Marketplace-B-Tues.mp3
The second part of the Mayor Tomas Regalado interview.

Marketplace Morning Report will spend the first week of President Obama's second term broadcasting from Miami and demonstrating what some of the president's inaugural themes mean in real life.

The raw materials for show host Jeremy Hobson and his production team of three are Miami's huge immigrant population, its great wealth and crushing poverty, and the enormous empty space between those economic extremes.

The first show of dozens that will originate from WLRN's Miami studios featured an interview with Miami Mayor Tomas Regalado and a Venezuelan immigrant who's just beginning her new life in Sunrise.

Credit Dan Grech
HOBSON ON MIAMI: 'It's the perfect place to look at what the new American Dream is.'

Those are the two ends of the immigrant story, Hobson figures: one at the beginning and the other at the end of the path to the American Dream.

"It's a place with such a huge foreign born population, it's the perfect place to look at what the new American Dream is because you're talking to people who have just arrived," said Hobson.

The Regalado interview, broadcast in two parts on Tuesday morning, should be particularly eye-opening, Hobson said, and not just because of a compelling immigrant story that ends with becoming the elected leader of a multi-ethnic population.

It's because the guy has a thick Cuban accent.

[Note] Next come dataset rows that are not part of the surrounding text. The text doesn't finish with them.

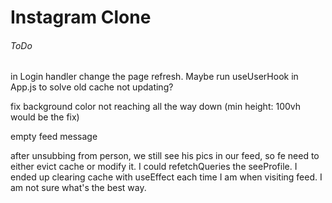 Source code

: #  Instagram Clone


###### ToDo
in Login handler change the page refresh. Maybe run useUserHook in App.js to solve 
old cache not updating?

fix background color not reaching all the way down (min height: 100vh would be the fix)

empty feed message

after unsubbing from person, we still see his pics in our feed, so fe need to either evict cache
or modify it. I could refetchQueries the seeProfile. I ended up clearing cache with useEffect each time I am when visiting feed. I am not sure what's the best way. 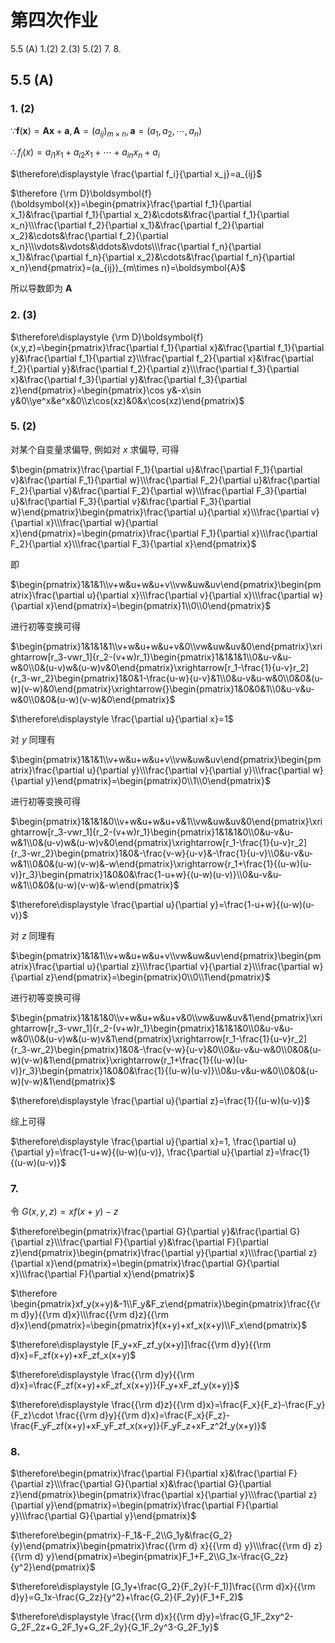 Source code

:# 第四次作业

5.5 (A) 1.(2) 2.(3) 5.(2) 7. 8.

## 5.5 (A)

### 1. (2)

$\because \boldsymbol{f}(\boldsymbol{x})=\boldsymbol{A}\boldsymbol{x}+\boldsymbol{a}, \boldsymbol{A}=(a_{ij})_{m\times n}, \boldsymbol{a}=(a_1,a_2,\cdots,a_n)$

$\therefore f_i(x)=a_{i1}x_1+a_{i2}x_1+\cdots+a_{in}x_n+a_i$

$\therefore\displaystyle \frac{\partial f_i}{\partial x_j}=a_{ij}$

$\therefore {\rm D}\boldsymbol{f}(\boldsymbol{x})=\begin{pmatrix}\frac{\partial f_1}{\partial x_1}&\frac{\partial f_1}{\partial x_2}&\cdots&\frac{\partial f_1}{\partial x_n}\\\frac{\partial f_2}{\partial x_1}&\frac{\partial f_2}{\partial x_2}&\cdots&\frac{\partial f_2}{\partial x_n}\\\vdots&\vdots&\ddots&\vdots\\\frac{\partial f_n}{\partial x_1}&\frac{\partial f_n}{\partial x_2}&\cdots&\frac{\partial f_n}{\partial x_n}\end{pmatrix}=(a_{ij})_{m\times n}=\boldsymbol{A}$

所以导数即为 $\boldsymbol{A}$


### 2. (3)

$\therefore\displaystyle {\rm D}\boldsymbol{f}(x,y,z)=\begin{pmatrix}\frac{\partial f_1}{\partial x}&\frac{\partial f_1}{\partial y}&\frac{\partial f_1}{\partial z}\\\frac{\partial f_2}{\partial x}&\frac{\partial f_2}{\partial y}&\frac{\partial f_2}{\partial z}\\\frac{\partial f_3}{\partial x}&\frac{\partial f_3}{\partial y}&\frac{\partial f_3}{\partial z}\end{pmatrix}=\begin{pmatrix}\cos y&-x\sin y&0\\ye^x&e^x&0\\z\cos(xz)&0&x\cos(xz)\end{pmatrix}$


### 5. (2)

对某个自变量求偏导, 例如对 $x$ 求偏导, 可得 

$\begin{pmatrix}\frac{\partial F_1}{\partial u}&\frac{\partial F_1}{\partial v}&\frac{\partial F_1}{\partial w}\\\frac{\partial F_2}{\partial u}&\frac{\partial F_2}{\partial v}&\frac{\partial F_2}{\partial w}\\\frac{\partial F_3}{\partial u}&\frac{\partial F_3}{\partial v}&\frac{\partial F_3}{\partial w}\end{pmatrix}\begin{pmatrix}\frac{\partial u}{\partial x}\\\frac{\partial v}{\partial x}\\\frac{\partial w}{\partial x}\end{pmatrix}=\begin{pmatrix}\frac{\partial F_1}{\partial x}\\\frac{\partial F_2}{\partial x}\\\frac{\partial F_3}{\partial x}\end{pmatrix}$

即

$\begin{pmatrix}1&1&1\\v+w&u+w&u+v\\vw&uw&uv\end{pmatrix}\begin{pmatrix}\frac{\partial u}{\partial x}\\\frac{\partial v}{\partial x}\\\frac{\partial w}{\partial x}\end{pmatrix}=\begin{pmatrix}1\\0\\0\end{pmatrix}$

进行初等变换可得

$\begin{pmatrix}1&1&1&1\\v+w&u+w&u+v&0\\vw&uw&uv&0\end{pmatrix}\xrightarrow[r_3-vwr_1]{r_2-(v+w)r_1}\begin{pmatrix}1&1&1&1\\0&u-v&u-w&0\\0&(u-v)w&(u-w)v&0\end{pmatrix}\xrightarrow[r_1-\frac{1}{u-v}r_2]{r_3-wr_2}\begin{pmatrix}1&0&1-\frac{u-w}{u-v}&1\\0&u-v&u-w&0\\0&0&(u-w)(v-w)&0\end{pmatrix}\xrightarrow{}\begin{pmatrix}1&0&0&1\\0&u-v&u-w&0\\0&0&(u-w)(v-w)&0\end{pmatrix}$

$\therefore\displaystyle \frac{\partial u}{\partial x}=1$

对 $y$ 同理有

$\begin{pmatrix}1&1&1\\v+w&u+w&u+v\\vw&uw&uv\end{pmatrix}\begin{pmatrix}\frac{\partial u}{\partial y}\\\frac{\partial v}{\partial y}\\\frac{\partial w}{\partial y}\end{pmatrix}=\begin{pmatrix}0\\1\\0\end{pmatrix}$

进行初等变换可得

$\begin{pmatrix}1&1&1&0\\v+w&u+w&u+v&1\\vw&uw&uv&0\end{pmatrix}\xrightarrow[r_3-vwr_1]{r_2-(v+w)r_1}\begin{pmatrix}1&1&1&0\\0&u-v&u-w&1\\0&(u-v)w&(u-w)v&0\end{pmatrix}\xrightarrow[r_1-\frac{1}{u-v}r_2]{r_3-wr_2}\begin{pmatrix}1&0&-\frac{v-w}{u-v}&-\frac{1}{u-v}\\0&u-v&u-w&1\\0&0&(u-w)(v-w)&-w\end{pmatrix}\xrightarrow{r_1+\frac{1}{(u-w)(u-v)}r_3}\begin{pmatrix}1&0&0&\frac{1-u+w}{(u-w)(u-v)}\\0&u-v&u-w&1\\0&0&(u-w)(v-w)&-w\end{pmatrix}$

$\therefore\displaystyle \frac{\partial u}{\partial y}=\frac{1-u+w}{(u-w)(u-v)}$

对 $z$ 同理有

$\begin{pmatrix}1&1&1\\v+w&u+w&u+v\\vw&uw&uv\end{pmatrix}\begin{pmatrix}\frac{\partial u}{\partial z}\\\frac{\partial v}{\partial z}\\\frac{\partial w}{\partial z}\end{pmatrix}=\begin{pmatrix}0\\0\\1\end{pmatrix}$

进行初等变换可得

$\begin{pmatrix}1&1&1&0\\v+w&u+w&u+v&0\\vw&uw&uv&1\end{pmatrix}\xrightarrow[r_3-vwr_1]{r_2-(v+w)r_1}\begin{pmatrix}1&1&1&0\\0&u-v&u-w&0\\0&(u-v)w&(u-w)v&1\end{pmatrix}\xrightarrow[r_1-\frac{1}{u-v}r_2]{r_3-wr_2}\begin{pmatrix}1&0&-\frac{v-w}{u-v}&0\\0&u-v&u-w&0\\0&0&(u-w)(v-w)&1\end{pmatrix}\xrightarrow{r_1+\frac{1}{(u-w)(u-v)}r_3}\begin{pmatrix}1&0&0&\frac{1}{(u-w)(u-v)}\\0&u-v&u-w&0\\0&0&(u-w)(v-w)&1\end{pmatrix}$

$\therefore\displaystyle \frac{\partial u}{\partial z}=\frac{1}{(u-w)(u-v)}$

综上可得

$\therefore\displaystyle \frac{\partial u}{\partial x}=1, \frac{\partial u}{\partial y}=\frac{1-u+w}{(u-w)(u-v)}, \frac{\partial u}{\partial z}=\frac{1}{(u-w)(u-v)}$


### 7.

令 $G(x,y,z)=xf(x+y)-z$

$\therefore\begin{pmatrix}\frac{\partial G}{\partial y}&\frac{\partial G}{\partial z}\\\frac{\partial F}{\partial y}&\frac{\partial F}{\partial z}\end{pmatrix}\begin{pmatrix}\frac{\partial y}{\partial x}\\\frac{\partial z}{\partial x}\end{pmatrix}=\begin{pmatrix}\frac{\partial G}{\partial x}\\\frac{\partial F}{\partial x}\end{pmatrix}$

$\therefore \begin{pmatrix}xf_y(x+y)&-1\\F_y&F_z\end{pmatrix}\begin{pmatrix}\frac{{\rm d}y}{{\rm d}x}\\\frac{{\rm d}z}{{\rm d}x}\end{pmatrix}=\begin{pmatrix}f(x+y)+xf_x(x+y)\\F_x\end{pmatrix}$

$\therefore\displaystyle [F_y+xF_zf_y(x+y)]\frac{{\rm d}y}{{\rm d}x}=F_zf(x+y)+xF_zf_x(x+y)$

$\therefore\displaystyle \frac{{\rm d}y}{{\rm d}x}=\frac{F_zf(x+y)+xF_zf_x(x+y)}{F_y+xF_zf_y(x+y)}$

$\therefore\displaystyle \frac{{\rm d}z}{{\rm d}x}=\frac{F_x}{F_z}-\frac{F_y}{F_z}\cdot \frac{{\rm d}y}{{\rm d}x}=\frac{F_x}{F_z}-\frac{F_yF_zf(x+y)+xF_yF_zf_x(x+y)}{F_yF_z+xF_z^2f_y(x+y)}$


### 8.

$\therefore\begin{pmatrix}\frac{\partial F}{\partial x}&\frac{\partial F}{\partial z}\\\frac{\partial G}{\partial x}&\frac{\partial G}{\partial z}\end{pmatrix}\begin{pmatrix}\frac{\partial x}{\partial y}\\\frac{\partial z}{\partial y}\end{pmatrix}=\begin{pmatrix}\frac{\partial F}{\partial y}\\\frac{\partial G}{\partial y}\end{pmatrix}$

$\therefore\begin{pmatrix}-F_1&-F_2\\G_1y&\frac{G_2}{y}\end{pmatrix}\begin{pmatrix}\frac{{\rm d} x}{{\rm d} y}\\\frac{{\rm d} z}{{\rm d} y}\end{pmatrix}=\begin{pmatrix}F_1+F_2\\G_1x-\frac{G_2z}{y^2}\end{pmatrix}$

$\therefore\displaystyle [G_1y+\frac{G_2}{F_2y}(-F_1)]\frac{{\rm d}x}{{\rm d}y}=G_1x-\frac{G_2z}{y^2}+\frac{G_2}{F_2y}(F_1+F_2)$

$\therefore\displaystyle \frac{{\rm d}x}{{\rm d}y}=\frac{G_1F_2xy^2-G_2F_2z+G_2F_1y+G_2F_2y}{G_1F_2y^3-G_2F_1y}$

"You don't go to almost any other city in the country and find a mayor who is speaking with an accent," Hobson said. "In fact, when he was talking to his press guy while we were setting up for the interview, he was speaking in Spanish."

To Americans in more homogeneous places, hearing the mayor of Miami speak with a heavy foreign accent is a reminder, perhaps a shocking reminder, of the population trends that many say brought President Barack Obama to a second term.

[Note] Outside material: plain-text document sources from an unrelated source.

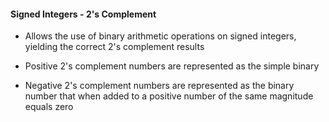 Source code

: #### Signed Integers - 2's Complement

- Allows the use of binary arithmetic operations
on signed integers, yielding the correct 2's complement
results

- Positive 2's complement numbers are represented as the
simple binary

- Negative 2's complement numbers are represented as the
binary number that when added to a positive number of
the same magnitude equals zero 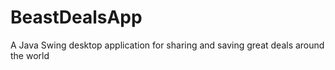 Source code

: # BeastDealsApp
A Java Swing desktop application for sharing and saving great deals around the world
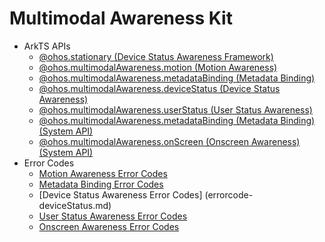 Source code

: # Multimodal Awareness Kit<!--multimodal-awareness-api-->
<!--Kit: Multimodal Awareness Kit-->
<!--Subsystem: MultimodalAwareness-->
<!--Owner: @dilligencer-->
<!--Designer: @zou_ye-->
<!--Tester: @judan-->
<!--Adviser: @hu-zhiqiong-->

- ArkTS APIs<!--multimodal-awareness-arkts-->
  - [@ohos.stationary (Device Status Awareness Framework)](js-apis-stationary.md)
  - [@ohos.multimodalAwareness.motion (Motion Awareness)](js-apis-awareness-motion.md)
  - [@ohos.multimodalAwareness.metadataBinding (Metadata Binding)](js-apis-awareness-metadataBinding.md)
  - [@ohos.multimodalAwareness.deviceStatus (Device Status Awareness)](js-apis-awareness-deviceStatus.md)
  - [@ohos.multimodalAwareness.userStatus (User Status Awareness)](js-apis-awareness-userStatus.md)
  <!--Del-->
  - [@ohos.multimodalAwareness.metadataBinding (Metadata Binding) (System API)](js-apis-awareness-metadataBinding-sys.md)
  - [@ohos.multimodalAwareness.onScreen (Onscreen Awareness) (System API)](js-apis-awareness-onScreen-sys.md)
  <!--DelEnd-->
- Error Codes<!--multimodal-awareness-arkts-errcode-->
  - [Motion Awareness Error Codes](errorcode-motion.md)
  - [Metadata Binding Error Codes](errorcode-metadataBinding.md)
  - [Device Status Awareness Error Codes] (errorcode-deviceStatus.md)
  - [User Status Awareness Error Codes](errorcode-userStatus.md)
  <!--Del-->
  - [Onscreen Awareness Error Codes](errorcode-onScreen.md)
  <!--DelEnd-->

"Some people might be a little nervous about that," said Hobson in a quick interview between two of the seven shows he and his team will produce every morning in Miami.

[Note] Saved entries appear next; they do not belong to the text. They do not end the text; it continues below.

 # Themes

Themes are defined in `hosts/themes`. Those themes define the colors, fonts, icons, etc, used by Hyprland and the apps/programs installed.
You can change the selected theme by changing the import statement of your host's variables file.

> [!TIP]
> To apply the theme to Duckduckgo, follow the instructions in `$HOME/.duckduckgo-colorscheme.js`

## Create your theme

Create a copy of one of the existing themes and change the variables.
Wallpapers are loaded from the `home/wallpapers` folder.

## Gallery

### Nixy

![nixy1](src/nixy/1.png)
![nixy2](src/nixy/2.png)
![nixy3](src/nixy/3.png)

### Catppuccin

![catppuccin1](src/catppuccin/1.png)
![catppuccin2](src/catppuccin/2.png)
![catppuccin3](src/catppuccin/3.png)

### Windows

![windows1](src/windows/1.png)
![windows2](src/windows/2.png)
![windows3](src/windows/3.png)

"But the most important cities in the world have that. New York, London, Hong Kong, they're all international cities," he said. "Miami has that."

And that's a positive thought that Miami may need to cure one of its laughably obvious neuroses, its inferiority complex.

"I've heard from so many people, 'We've got to have the best art museums or people aren't going to take us seriously.' Or, 'We’ve got to have the biggest stars in sports or people aren't going to take us seriously.'"

Hobson, who believes Miami is usually regarded (outside of its own borders) as a top-tier American city, says Miami's low self-esteem would be amusing it weren't also so damaging.  He says Marketplace is exploring a theory that Miami has undermined some of its critical assets -- transportation and education, for instance -- by spending too much of its money on status-conscious white elephants like sports arenas.

That's a topic for one of Wednesday morning's broadcasts. Hobson's guest will be the Miami Herald's economy reporter, Doug Hanks.

Being chosen by a national news program as a social and demographic metaphor for modern America may go a long way to addressing Miami's self-perceived inferiority but Marketplace is already advising us not to let our heads get big.

Remember the end of the presidential campaign, with all the attention on Ohio? Back then, the important national city with epidemic issues was... Cleveland. Marketplace spent a week there, too, documenting its crumbling manufacturing base and its desperate lunge for economic diversification--and testing a conclusion that we'd all face similar developments sooner or later.

But right this minute, says Marketplace Morning Report producer Sean Bowditch after three days in South Florida, it's all about Miami.

"I'm still processing what we're hearing," he said. "It's been a fabulous quilt of perspectives and thoughts and insights."